Richard's Online Journal

Greetings and salutations. In case you were wondering, Richard Cobbett is a writer and journalist and producer of many other things involving words. He likes cats, hates spiders, and plays a lot of games. This is his website...

[05/11/08] Quantum of Solace

[02/11/08] Fallout 3

After Ending Report: Except for one of the most staggeringly poorly thought out endings in the history of all things - I’d explain more, but I need to go finish that short story about a fish who was frightened of drowning - it’s good. The main plot is depressingly predictable, especially if you’ve wandered through these wastelands before, and many of the areas badly needed a smack with the design stick, but there’s so much cool stuff to experience, I doubt you’ll care. What’s missing is sadly what I expected - the breakdown of the different towns demonstrating I was doing more than standard RPG quest-bitch duties, and that any of my decisions mattered outside of their individual tasks. Right. Back to the past...

War. War never changes. Unless you count it changing from an isometric tactical RPG to a big AAA FPS hybrid from a different development team with a totally different design style. Then it does. Quite a lot, actually…

I haven’t finished Fallout 3 yet, so this is more a loose collection of thoughts than a review. In a nutshell: I like it. I like it a lot. It’s far from perfect, but it’s an excellent game. If you need a number to explain that, it’s high eighties/low nineties. If you’d rather have a vegetable: tomato. If you just shouted at the screen ‘Tomatoes are a fruit!’, please submit your name to this year’s edition of “Who’s Whom?” - the world’s leading directory of pedants and pendants (patent pending). That score could flicker either way during the rest of the game, so don’t take it as gospel.

Headshots are your friend. They never stop loving you. They never leave you. Not like those cheap melee tarts.


[12/10/08] Stephen Fry In America

I just switched off the first part of this, after almost an hour of staring in bemusement at the screen. What happened? I’m a big fan of Fry’s work in pretty much every form. QI is one of my favourite shows, I enjoy his books, can’t wait for the podgrams, devour the blog posts, loved the recent documentaries, and I’ll tune in for a few minutes of next week’s episode to see if there’s some drastic improvement, but right now, I’ve got to call this offering one of the most superficial, vapid, poorly paced programs I’ve seen in a long, long time. And I’ve seen the whole second series of Hex.

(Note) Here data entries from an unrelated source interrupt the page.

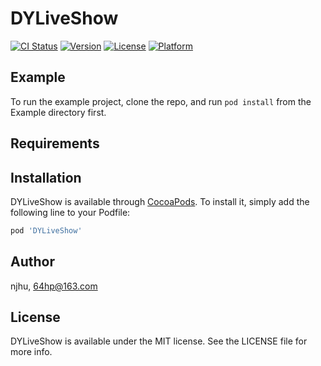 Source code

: # DYLiveShow

[![CI Status](https://img.shields.io/travis/njhu/DYLiveShow.svg?style=flat)](https://travis-ci.org/njhu/DYLiveShow)
[![Version](https://img.shields.io/cocoapods/v/DYLiveShow.svg?style=flat)](https://cocoapods.org/pods/DYLiveShow)
[![License](https://img.shields.io/cocoapods/l/DYLiveShow.svg?style=flat)](https://cocoapods.org/pods/DYLiveShow)
[![Platform](https://img.shields.io/cocoapods/p/DYLiveShow.svg?style=flat)](https://cocoapods.org/pods/DYLiveShow)

## Example

To run the example project, clone the repo, and run `pod install` from the Example directory first.

## Requirements

## Installation

DYLiveShow is available through [CocoaPods](https://cocoapods.org). To install
it, simply add the following line to your Podfile:

```ruby
pod 'DYLiveShow'
```

## Author

njhu, 64hp@163.com

## License

DYLiveShow is available under the MIT license. See the LICENSE file for more info.
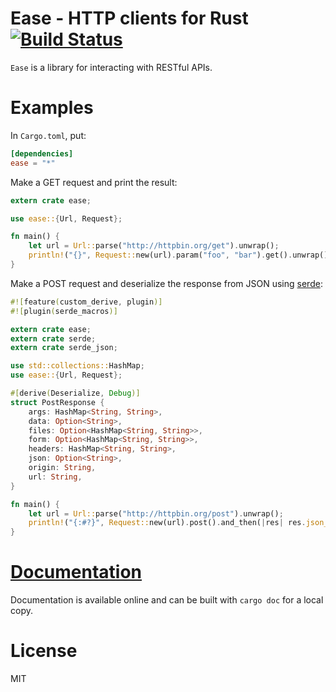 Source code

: Ease - HTTP clients for Rust [![Build Status](https://travis-ci.org/SimonPersson/ease.png?branch=master)](https://travis-ci.org/SimonPersson/ease)
=================================

`Ease` is a library for interacting with RESTful APIs.

Examples
========

In `Cargo.toml`, put:
```toml
[dependencies]
ease = "*"
```

Make a GET request and print the result:
```rust
extern crate ease;

use ease::{Url, Request};

fn main() {
    let url = Url::parse("http://httpbin.org/get").unwrap();
    println!("{}", Request::new(url).param("foo", "bar").get().unwrap().body);
}
```

Make a POST request and deserialize the response from JSON using
[serde](https://github.com/serde-rs/serde):
```rust
#![feature(custom_derive, plugin)]
#![plugin(serde_macros)]

extern crate ease;
extern crate serde;
extern crate serde_json;

use std::collections::HashMap;
use ease::{Url, Request};

#[derive(Deserialize, Debug)]
struct PostResponse {
    args: HashMap<String, String>,
    data: Option<String>,
    files: Option<HashMap<String, String>>,
    form: Option<HashMap<String, String>>,
    headers: HashMap<String, String>,
    json: Option<String>,
    origin: String,
    url: String,
}

fn main() {
    let url = Url::parse("http://httpbin.org/post").unwrap();
    println!("{:#?}", Request::new(url).post().and_then(|res| res.json_as::<PostResponse>()));
}
```

[Documentation](http://simonpersson.github.io/ease/)
====================================================

Documentation is available online and can be built with `cargo doc`
for a local copy.

License
=======

MIT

They watch TV in America! DJs emcee in America! Samples are free in America! I’ve had a pee in America!

First of all, if you’re going to do a travelogue, you really need to spend more than a few minutes per state. In almost an hour, we barely got more than ‘Ben and Jerry is in Vermont, Maine has lobsters, New York is also a state’. Fry pokes his nose into each, a suitably media-friendly employee delivers a few lines, and then it’s off off and away to the next state with all the ceremony of making a mark on a list.

The storyline connecting these vignettes, at least in this opening episode, is more or less non-existent - Fry’s question of what he’d have been like as an American barely lasting past the intro, never mind being the focus. There’s no rhyme or reason behind what the cameras are aimed at in each state, whether it’s a submarine or a rich family’s summer lodge, save what caught either the editor or researchers’ attention. That leads to some… oddness, notably the scene where Fry specifically asks a deer hunter not to shoot at deer while he’s around, claiming that he doesn’t want to see one being killed. Ignoring the sheer pointlessness of hooking up with a hunter in the first place, fair enough, I’d feel the same in that situation.

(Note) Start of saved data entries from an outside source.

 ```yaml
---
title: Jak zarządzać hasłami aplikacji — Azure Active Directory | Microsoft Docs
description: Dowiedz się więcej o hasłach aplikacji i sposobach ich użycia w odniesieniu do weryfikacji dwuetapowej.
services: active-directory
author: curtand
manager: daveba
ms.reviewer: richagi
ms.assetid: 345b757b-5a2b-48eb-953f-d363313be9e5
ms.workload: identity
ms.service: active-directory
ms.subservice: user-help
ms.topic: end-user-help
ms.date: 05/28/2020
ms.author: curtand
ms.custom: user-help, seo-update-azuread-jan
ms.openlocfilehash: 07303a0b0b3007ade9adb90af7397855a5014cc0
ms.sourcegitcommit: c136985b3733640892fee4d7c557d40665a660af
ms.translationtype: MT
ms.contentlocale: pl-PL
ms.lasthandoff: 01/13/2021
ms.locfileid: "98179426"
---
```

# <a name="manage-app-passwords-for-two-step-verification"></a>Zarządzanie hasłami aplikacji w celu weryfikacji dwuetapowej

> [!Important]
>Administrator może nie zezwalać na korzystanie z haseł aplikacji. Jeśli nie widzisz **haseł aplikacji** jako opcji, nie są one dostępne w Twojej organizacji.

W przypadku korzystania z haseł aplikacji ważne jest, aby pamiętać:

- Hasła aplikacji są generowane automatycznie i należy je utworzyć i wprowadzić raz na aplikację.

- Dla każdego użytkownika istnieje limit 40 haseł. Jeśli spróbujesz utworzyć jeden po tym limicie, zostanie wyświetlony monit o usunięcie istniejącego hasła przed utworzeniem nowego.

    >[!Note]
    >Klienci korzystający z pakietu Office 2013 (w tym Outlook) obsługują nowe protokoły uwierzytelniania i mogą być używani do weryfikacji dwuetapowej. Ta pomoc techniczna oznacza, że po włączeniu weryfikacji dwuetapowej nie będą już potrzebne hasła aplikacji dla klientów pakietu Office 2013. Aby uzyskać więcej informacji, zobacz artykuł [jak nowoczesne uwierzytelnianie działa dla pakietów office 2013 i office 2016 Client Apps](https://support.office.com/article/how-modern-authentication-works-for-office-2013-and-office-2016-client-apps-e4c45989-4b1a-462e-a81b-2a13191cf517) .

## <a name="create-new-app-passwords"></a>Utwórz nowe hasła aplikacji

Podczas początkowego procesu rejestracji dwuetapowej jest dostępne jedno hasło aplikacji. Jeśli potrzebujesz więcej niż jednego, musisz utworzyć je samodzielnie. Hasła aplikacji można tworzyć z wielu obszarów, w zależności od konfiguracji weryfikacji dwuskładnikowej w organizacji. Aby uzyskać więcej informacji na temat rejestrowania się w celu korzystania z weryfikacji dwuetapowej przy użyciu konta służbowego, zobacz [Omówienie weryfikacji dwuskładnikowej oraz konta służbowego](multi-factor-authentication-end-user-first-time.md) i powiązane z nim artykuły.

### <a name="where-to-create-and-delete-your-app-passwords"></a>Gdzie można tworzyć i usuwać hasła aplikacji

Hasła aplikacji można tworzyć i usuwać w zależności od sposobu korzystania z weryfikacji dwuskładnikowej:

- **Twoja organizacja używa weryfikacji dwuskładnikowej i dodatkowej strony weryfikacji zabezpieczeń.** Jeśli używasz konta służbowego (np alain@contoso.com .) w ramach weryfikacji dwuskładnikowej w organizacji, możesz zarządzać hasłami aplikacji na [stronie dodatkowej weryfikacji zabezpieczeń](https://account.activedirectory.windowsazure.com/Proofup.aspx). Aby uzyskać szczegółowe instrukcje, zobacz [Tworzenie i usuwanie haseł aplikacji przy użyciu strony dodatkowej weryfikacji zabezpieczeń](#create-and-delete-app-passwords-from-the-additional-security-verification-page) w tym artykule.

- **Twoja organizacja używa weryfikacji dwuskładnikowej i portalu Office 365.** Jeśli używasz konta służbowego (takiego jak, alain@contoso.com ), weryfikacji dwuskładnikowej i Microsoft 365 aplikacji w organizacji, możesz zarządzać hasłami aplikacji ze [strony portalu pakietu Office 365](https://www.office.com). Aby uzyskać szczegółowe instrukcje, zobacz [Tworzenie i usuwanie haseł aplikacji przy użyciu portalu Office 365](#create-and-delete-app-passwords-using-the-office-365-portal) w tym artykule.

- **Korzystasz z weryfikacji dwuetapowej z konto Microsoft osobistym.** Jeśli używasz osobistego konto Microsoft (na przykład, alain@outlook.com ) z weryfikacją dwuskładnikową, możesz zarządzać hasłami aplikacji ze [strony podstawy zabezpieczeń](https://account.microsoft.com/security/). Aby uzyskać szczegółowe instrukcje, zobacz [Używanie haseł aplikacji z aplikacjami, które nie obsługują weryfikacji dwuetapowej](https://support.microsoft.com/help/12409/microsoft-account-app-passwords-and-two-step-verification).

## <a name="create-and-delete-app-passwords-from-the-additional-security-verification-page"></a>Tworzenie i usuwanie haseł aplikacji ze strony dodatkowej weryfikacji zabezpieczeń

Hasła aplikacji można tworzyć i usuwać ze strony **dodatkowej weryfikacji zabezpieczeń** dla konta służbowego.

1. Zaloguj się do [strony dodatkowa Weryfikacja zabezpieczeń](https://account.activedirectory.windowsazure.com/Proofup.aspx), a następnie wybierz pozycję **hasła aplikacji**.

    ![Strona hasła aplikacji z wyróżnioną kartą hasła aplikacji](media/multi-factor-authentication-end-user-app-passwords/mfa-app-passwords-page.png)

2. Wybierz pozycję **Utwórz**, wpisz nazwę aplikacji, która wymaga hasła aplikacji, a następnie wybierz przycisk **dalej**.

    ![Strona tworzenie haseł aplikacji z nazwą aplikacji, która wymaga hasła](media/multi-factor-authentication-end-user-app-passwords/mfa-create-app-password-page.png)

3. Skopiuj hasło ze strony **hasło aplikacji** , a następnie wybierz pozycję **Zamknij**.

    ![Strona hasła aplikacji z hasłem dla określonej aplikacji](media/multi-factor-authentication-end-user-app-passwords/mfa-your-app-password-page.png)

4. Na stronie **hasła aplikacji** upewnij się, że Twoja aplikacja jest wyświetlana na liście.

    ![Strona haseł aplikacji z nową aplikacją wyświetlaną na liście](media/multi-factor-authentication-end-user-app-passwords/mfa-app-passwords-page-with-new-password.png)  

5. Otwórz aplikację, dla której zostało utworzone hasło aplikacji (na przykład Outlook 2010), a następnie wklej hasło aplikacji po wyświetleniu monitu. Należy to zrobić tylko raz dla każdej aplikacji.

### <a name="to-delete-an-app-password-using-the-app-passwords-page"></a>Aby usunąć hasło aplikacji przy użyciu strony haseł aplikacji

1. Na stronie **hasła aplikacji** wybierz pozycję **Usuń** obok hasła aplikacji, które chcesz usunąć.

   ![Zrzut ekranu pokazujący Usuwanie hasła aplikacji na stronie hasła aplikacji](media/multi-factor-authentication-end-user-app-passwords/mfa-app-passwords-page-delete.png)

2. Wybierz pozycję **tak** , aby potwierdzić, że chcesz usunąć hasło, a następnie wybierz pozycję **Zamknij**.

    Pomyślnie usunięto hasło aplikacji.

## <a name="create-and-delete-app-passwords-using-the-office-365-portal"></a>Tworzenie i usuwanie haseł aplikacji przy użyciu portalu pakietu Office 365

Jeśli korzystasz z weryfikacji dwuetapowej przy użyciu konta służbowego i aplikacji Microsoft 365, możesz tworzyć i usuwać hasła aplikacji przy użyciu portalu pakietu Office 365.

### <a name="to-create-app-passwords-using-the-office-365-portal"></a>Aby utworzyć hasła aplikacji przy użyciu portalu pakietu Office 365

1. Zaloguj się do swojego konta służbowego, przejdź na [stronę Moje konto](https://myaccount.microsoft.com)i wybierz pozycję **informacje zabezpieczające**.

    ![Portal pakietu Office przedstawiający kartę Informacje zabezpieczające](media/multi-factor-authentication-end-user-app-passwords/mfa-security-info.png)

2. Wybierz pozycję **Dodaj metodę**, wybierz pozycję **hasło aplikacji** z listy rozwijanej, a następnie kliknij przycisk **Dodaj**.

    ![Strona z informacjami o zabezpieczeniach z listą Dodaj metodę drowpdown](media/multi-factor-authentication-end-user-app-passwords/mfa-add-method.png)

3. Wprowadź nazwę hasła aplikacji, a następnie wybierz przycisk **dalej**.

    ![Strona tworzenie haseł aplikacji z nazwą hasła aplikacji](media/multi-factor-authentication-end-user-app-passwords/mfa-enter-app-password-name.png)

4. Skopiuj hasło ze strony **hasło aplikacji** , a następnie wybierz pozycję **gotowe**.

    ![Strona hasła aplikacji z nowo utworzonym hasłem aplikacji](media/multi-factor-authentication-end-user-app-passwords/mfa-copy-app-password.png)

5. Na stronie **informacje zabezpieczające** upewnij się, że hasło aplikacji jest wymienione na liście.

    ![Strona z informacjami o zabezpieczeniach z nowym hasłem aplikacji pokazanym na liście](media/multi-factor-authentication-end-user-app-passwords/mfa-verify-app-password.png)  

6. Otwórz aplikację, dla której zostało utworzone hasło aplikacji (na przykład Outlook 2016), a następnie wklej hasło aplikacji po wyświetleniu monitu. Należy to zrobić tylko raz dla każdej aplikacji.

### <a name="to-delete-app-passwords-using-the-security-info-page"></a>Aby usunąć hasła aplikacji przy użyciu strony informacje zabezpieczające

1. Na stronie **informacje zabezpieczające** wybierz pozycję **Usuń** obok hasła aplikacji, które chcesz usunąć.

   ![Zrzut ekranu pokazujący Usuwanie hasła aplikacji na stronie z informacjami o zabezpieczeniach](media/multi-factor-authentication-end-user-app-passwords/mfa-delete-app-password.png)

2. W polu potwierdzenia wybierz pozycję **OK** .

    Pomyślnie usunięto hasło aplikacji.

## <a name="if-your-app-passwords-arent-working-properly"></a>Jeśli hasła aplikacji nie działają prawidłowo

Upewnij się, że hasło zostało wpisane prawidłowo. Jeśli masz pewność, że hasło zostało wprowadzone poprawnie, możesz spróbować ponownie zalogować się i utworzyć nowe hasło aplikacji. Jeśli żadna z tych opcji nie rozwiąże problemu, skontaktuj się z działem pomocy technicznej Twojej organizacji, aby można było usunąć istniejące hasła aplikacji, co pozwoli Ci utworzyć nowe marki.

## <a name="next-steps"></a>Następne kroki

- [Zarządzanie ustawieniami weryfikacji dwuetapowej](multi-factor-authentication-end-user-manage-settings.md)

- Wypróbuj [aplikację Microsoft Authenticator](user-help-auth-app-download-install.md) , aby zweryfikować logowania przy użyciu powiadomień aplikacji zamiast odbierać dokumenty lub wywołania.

Except that barely ten minutes earlier in TV-Time, he was personally throwing live lobsters into a boiling pot. Medic! Check the editor’s pulse!

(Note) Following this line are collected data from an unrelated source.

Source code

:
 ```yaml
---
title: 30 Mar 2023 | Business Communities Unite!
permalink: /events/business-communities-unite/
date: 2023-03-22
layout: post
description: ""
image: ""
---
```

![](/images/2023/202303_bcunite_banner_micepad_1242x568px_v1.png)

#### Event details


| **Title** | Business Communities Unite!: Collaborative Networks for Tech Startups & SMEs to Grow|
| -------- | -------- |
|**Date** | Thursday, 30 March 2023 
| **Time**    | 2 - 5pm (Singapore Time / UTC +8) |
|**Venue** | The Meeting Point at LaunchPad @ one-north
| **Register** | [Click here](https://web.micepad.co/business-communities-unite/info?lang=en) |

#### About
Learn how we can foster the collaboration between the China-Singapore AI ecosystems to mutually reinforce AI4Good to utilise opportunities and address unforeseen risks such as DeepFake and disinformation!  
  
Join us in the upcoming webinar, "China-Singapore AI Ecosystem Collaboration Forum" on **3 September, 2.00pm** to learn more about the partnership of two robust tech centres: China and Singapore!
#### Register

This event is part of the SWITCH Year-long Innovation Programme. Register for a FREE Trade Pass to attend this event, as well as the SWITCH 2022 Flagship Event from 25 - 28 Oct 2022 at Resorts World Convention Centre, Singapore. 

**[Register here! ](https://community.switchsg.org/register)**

Individual segments don’t fare any better. Take the Ben and Jerry’s bit, where Fry gets to make his own ice-cream. The fact that ice-cream is cold hardly seems like a titbit worthy of the next series of QI, does it? Where are the questions about… oh, I don’t know… the history of the company? The role of ice-cream in American culture, as mentioned in the segment’s introduction? The loss or not of its individuality after Unilever sank its fangs in there? Why are we watching an interview with some random oik instead of having Fry chew the fat with Ben and Jerry themselves? The Fairtrade associations of their banana ice-cream? The response to Free Cone Day? The origins of those bizarre flavours that made their name and the ones that didn’t make it?

Forget it. All we learn from this segment is that Stephen Fry likes walnuts.

EDIT: And toffee.

The worst bits are the historical snippets. There’s one that works really well, as he interviews a pastor who delivers some very funny bits on the Pilgrims and dips a little into the American mindset, but it’s too damn short, and stands alone. Later, we’re stuck with a version of the Salem Witch Trials that number-drops the 150 accused and nineteen hangings, but steers clear of the fascinating history of it all in favour of nipping into a shop for a chat with a self-proclaimed witch in truly horrifying eyewear, and then off to a Halloween (Samhain) party that Fry skips out on in favour of bed.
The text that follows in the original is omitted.